[WORK INSTRUCTIONS] For every line in the data below, check for the word "culvert", then state how many lines have it. Answer with the number only.

Data records

===

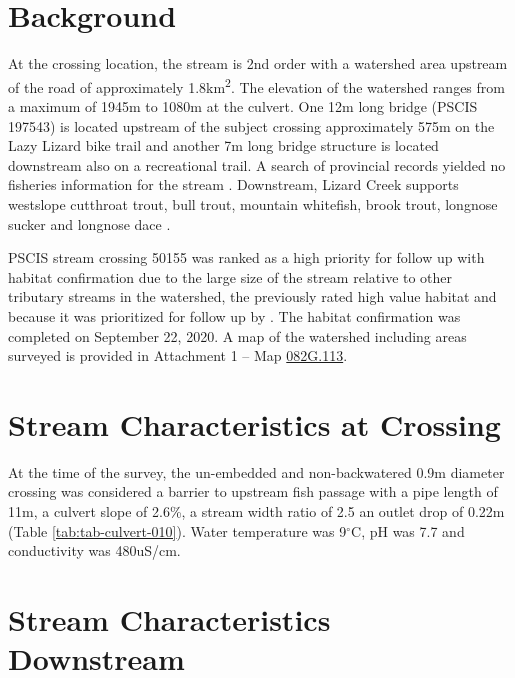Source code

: \documentclass[
]{book}
\begin{document}
\hypertarget{background-1}{%
\section*{Background}\label{background-1}}

At the crossing location, the stream is 2nd order with a watershed area upstream of the road of approximately 1.8km\textsuperscript{2}. The elevation of the watershed ranges from a maximum of 1945m to 1080m at the culvert. One 12m long bridge (PSCIS 197543) is located upstream of the subject crossing approximately 575m on the Lazy Lizard bike trail and another 7m long bridge structure is located downstream also on a recreational trail. A search of provincial records yielded no fisheries information for the stream \citep{moeStreamInventorySample}. Downstream, Lizard Creek supports westslope cutthroat trout, bull trout, mountain whitefish, brook trout, longnose sucker and longnose dace \citep{data_fish_obs}.

PSCIS stream crossing 50155 was ranked as a high priority for follow up with habitat confirmation due to the large size of the stream relative to other tributary streams in the watershed, the previously rated high value habitat and because it was prioritized for follow up by \citet{vastFishPassage2013}. The habitat confirmation was completed on September 22, 2020. A map of the watershed including areas surveyed is provided in Attachment 1 -- Map \href{https://hillcrestgeo.ca/outgoing/fishpassage/projects/elk/FishPassage_082G.113.pdf}{082G.113}.

\hypertarget{stream-characteristics-at-crossing}{%
\section*{Stream Characteristics at Crossing}\label{stream-characteristics-at-crossing}}

At the time of the survey, the un-embedded and non-backwatered 0.9m diameter crossing was considered a barrier to upstream fish passage with a pipe length of 11m, a culvert slope of 2.6\%, a stream width ratio of 2.5 an outlet drop of 0.22m (Table \ref{tab:tab-culvert-010}). Water temperature was 9\(^\circ\)C, pH was 7.7 and conductivity was 480uS/cm.

\hypertarget{stream-characteristics-downstream}{%
\section*{Stream Characteristics Downstream}\label{stream-characteristics-downstream}}
\end{document}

===

[EXPECTED ANSWER] 2